WHAT IS EXPECTED: Work through the entries below and show every line in which "messages" is found.

#####

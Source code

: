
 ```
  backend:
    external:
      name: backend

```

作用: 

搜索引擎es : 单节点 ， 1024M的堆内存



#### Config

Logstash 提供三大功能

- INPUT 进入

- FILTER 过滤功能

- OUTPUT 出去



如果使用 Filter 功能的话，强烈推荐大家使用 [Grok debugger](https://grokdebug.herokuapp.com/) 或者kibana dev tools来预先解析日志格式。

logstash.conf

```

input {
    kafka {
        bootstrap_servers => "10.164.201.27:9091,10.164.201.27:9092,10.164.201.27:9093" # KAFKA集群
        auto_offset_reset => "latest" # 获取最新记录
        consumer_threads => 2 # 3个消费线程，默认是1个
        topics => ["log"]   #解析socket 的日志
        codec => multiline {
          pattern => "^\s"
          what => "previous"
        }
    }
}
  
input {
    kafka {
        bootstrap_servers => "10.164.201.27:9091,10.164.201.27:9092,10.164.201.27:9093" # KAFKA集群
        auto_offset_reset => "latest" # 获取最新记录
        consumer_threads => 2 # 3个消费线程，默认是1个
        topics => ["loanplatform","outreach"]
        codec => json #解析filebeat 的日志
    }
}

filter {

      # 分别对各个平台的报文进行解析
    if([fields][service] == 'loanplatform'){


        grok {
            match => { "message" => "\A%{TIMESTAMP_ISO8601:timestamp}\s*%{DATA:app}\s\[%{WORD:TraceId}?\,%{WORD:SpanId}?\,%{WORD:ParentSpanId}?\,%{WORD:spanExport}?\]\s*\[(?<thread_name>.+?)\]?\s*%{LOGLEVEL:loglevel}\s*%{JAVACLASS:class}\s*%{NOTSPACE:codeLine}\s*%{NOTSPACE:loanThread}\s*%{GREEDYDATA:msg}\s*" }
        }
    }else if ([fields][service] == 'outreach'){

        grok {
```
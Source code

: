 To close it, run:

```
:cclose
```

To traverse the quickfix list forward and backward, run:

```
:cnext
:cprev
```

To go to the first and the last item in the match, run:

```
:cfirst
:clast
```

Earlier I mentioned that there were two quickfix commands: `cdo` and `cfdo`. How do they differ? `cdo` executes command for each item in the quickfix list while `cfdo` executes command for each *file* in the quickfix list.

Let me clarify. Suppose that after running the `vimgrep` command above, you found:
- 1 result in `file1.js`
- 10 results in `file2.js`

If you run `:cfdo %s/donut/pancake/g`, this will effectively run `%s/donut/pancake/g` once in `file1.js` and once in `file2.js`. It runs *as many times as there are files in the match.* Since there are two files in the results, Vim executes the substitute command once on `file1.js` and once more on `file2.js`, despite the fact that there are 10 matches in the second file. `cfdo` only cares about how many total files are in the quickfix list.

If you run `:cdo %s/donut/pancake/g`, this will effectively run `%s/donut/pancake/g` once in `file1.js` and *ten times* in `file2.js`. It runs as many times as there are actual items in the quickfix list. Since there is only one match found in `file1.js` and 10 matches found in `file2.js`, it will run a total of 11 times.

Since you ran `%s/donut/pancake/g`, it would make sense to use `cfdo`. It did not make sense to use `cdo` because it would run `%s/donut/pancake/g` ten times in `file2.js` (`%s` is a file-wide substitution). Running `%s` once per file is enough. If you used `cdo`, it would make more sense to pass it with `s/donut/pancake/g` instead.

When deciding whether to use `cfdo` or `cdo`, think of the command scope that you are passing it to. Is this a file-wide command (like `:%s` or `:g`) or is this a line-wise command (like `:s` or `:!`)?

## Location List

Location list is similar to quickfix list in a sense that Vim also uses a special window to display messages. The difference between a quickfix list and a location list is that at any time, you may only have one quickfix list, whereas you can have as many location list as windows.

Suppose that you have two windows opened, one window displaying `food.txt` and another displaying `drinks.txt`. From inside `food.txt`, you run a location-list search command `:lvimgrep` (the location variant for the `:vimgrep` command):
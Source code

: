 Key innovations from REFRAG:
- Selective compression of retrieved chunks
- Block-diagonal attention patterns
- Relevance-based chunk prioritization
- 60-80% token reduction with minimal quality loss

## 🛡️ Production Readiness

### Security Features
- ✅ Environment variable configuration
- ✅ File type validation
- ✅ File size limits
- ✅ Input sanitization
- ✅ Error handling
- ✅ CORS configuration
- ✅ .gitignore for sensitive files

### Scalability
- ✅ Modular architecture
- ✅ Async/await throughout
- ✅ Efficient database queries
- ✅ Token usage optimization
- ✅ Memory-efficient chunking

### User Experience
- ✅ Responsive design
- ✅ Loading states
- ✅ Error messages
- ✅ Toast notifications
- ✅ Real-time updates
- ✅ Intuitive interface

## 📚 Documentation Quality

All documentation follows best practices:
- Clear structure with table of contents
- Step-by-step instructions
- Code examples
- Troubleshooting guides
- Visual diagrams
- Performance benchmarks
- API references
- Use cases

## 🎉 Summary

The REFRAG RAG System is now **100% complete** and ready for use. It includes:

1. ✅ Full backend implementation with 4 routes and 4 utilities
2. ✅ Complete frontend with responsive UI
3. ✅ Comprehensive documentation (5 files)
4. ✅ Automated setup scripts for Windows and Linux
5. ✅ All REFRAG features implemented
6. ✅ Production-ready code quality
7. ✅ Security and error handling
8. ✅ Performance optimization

#####

RESULT FOR THIS TASK:
Location list is similar to quickfix list in a sense that Vim also uses a special window to display messages. The difference between a quickfix list and a location list is that at any time, you may only have one quickfix list, whereas you can have as many location list as windows.
- ✅ Error messages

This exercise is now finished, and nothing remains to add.